Activity
Verbatim copy without images: repeat the records in full.

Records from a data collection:

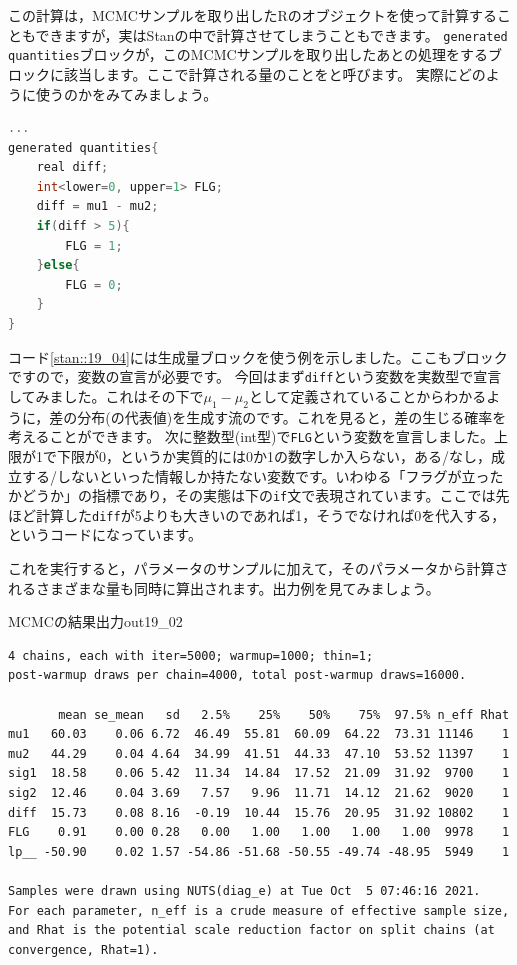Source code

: \documentclass{ltjsbook}
\begin{document}
この計算は，MCMCサンプルを取り出したRのオブジェクトを使って計算することもできますが，実はStanの中で計算させてしまうこともできます。
\texttt{generated quantities}ブロックが，このMCMCサンプルを取り出したあとの処理をするブロックに該当します。ここで計算される量のことをと呼びます。
実際にどのように使うのかをみてみましょう。

\begin{lstlisting}[language=C++,label={stan::19_04},caption={生成量ブロックの利用}]
    ...
generated quantities{
    real diff;
    int<lower=0, upper=1> FLG;
    diff = mu1 - mu2;
    if(diff > 5){
        FLG = 1;
    }else{
        FLG = 0;
    }
}

\end{lstlisting}

コード\ref{stan::19_04}には生成量ブロックを使う例を示しました。ここもブロックですので，変数の宣言が必要です。
今回はまず\verb|diff|という変数を実数型で宣言してみました。これはその下で$\mu_1-\mu_2$として定義されていることからわかるように，差の分布(の代表値)を生成す流のです。これを見ると，差の生じる確率を考えることができます。
次に整数型(int型)で\verb|FLG|という変数を宣言しました。上限が1で下限が0，というか実質的には0か1の数字しか入らない，ある/なし，成立する/しないといった情報しか持たない変数です。いわゆる「フラグが立ったかどうか」の指標であり，その実態は下の\texttt{if}文で表現されています。ここでは先ほど計算した\verb|diff|が5よりも大きいのであれば1，そうでなければ0を代入する，というコードになっています。

これを実行すると，パラメータのサンプルに加えて，そのパラメータから計算されるさまざまな量も同時に算出されます。出力例を見てみましょう。
\begin{SCrstan}{MCMCの結果出力}{out19_02}
    \begin{verbatim}
4 chains, each with iter=5000; warmup=1000; thin=1; 
post-warmup draws per chain=4000, total post-warmup draws=16000.

       mean se_mean   sd   2.5%    25%    50%    75%  97.5% n_eff Rhat
mu1   60.03    0.06 6.72  46.49  55.81  60.09  64.22  73.31 11146    1
mu2   44.29    0.04 4.64  34.99  41.51  44.33  47.10  53.52 11397    1
sig1  18.58    0.06 5.42  11.34  14.84  17.52  21.09  31.92  9700    1
sig2  12.46    0.04 3.69   7.57   9.96  11.71  14.12  21.62  9020    1
diff  15.73    0.08 8.16  -0.19  10.44  15.76  20.95  31.92 10802    1
FLG    0.91    0.00 0.28   0.00   1.00   1.00   1.00   1.00  9978    1
lp__ -50.90    0.02 1.57 -54.86 -51.68 -50.55 -49.74 -48.95  5949    1

Samples were drawn using NUTS(diag_e) at Tue Oct  5 07:46:16 2021.
For each parameter, n_eff is a crude measure of effective sample size,
and Rhat is the potential scale reduction factor on split chains (at 
convergence, Rhat=1). 
   \end{verbatim}
\end{SCrstan}
\end{document}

Result of the task
Source code

: \documentclass{ltjsbook}
\begin{document}
この計算は，MCMCサンプルを取り出したRのオブジェクトを使って計算することもできますが，実はStanの中で計算させてしまうこともできます。
\texttt{generated quantities}ブロックが，このMCMCサンプルを取り出したあとの処理をするブロックに該当します。ここで計算される量のことをと呼びます。
実際にどのように使うのかをみてみましょう。

\begin{lstlisting}[language=C++,label={stan::19_04},caption={生成量ブロックの利用}]
    ...
generated quantities{
    real diff;
    int<lower=0, upper=1> FLG;
    diff = mu1 - mu2;
    if(diff > 5){
        FLG = 1;
    }else{
        FLG = 0;
    }
}

\end{lstlisting}

コード\ref{stan::19_04}には生成量ブロックを使う例を示しました。ここもブロックですので，変数の宣言が必要です。
今回はまず\verb|diff|という変数を実数型で宣言してみました。これはその下で$\mu_1-\mu_2$として定義されていることからわかるように，差の分布(の代表値)を生成す流のです。これを見ると，差の生じる確率を考えることができます。
次に整数型(int型)で\verb|FLG|という変数を宣言しました。上限が1で下限が0，というか実質的には0か1の数字しか入らない，ある/なし，成立する/しないといった情報しか持たない変数です。いわゆる「フラグが立ったかどうか」の指標であり，その実態は下の\texttt{if}文で表現されています。ここでは先ほど計算した\verb|diff|が5よりも大きいのであれば1，そうでなければ0を代入する，というコードになっています。

これを実行すると，パラメータのサンプルに加えて，そのパラメータから計算されるさまざまな量も同時に算出されます。出力例を見てみましょう。
\begin{SCrstan}{MCMCの結果出力}{out19_02}
    \begin{verbatim}
4 chains, each with iter=5000; warmup=1000; thin=1; 
post-warmup draws per chain=4000, total post-warmup draws=16000.

       mean se_mean   sd   2.5%    25%    50%    75%  97.5% n_eff Rhat
mu1   60.03    0.06 6.72  46.49  55.81  60.09  64.22  73.31 11146    1
mu2   44.29    0.04 4.64  34.99  41.51  44.33  47.10  53.52 11397    1
sig1  18.58    0.06 5.42  11.34  14.84  17.52  21.09  31.92  9700    1
sig2  12.46    0.04 3.69   7.57   9.96  11.71  14.12  21.62  9020    1
diff  15.73    0.08 8.16  -0.19  10.44  15.76  20.95  31.92 10802    1
FLG    0.91    0.00 0.28   0.00   1.00   1.00   1.00   1.00  9978    1
lp__ -50.90    0.02 1.57 -54.86 -51.68 -50.55 -49.74 -48.95  5949    1

Samples were drawn using NUTS(diag_e) at Tue Oct  5 07:46:16 2021.
For each parameter, n_eff is a crude measure of effective sample size,
and Rhat is the potential scale reduction factor on split chains (at 
convergence, Rhat=1). 
   \end{verbatim}
\end{SCrstan}
\end{document}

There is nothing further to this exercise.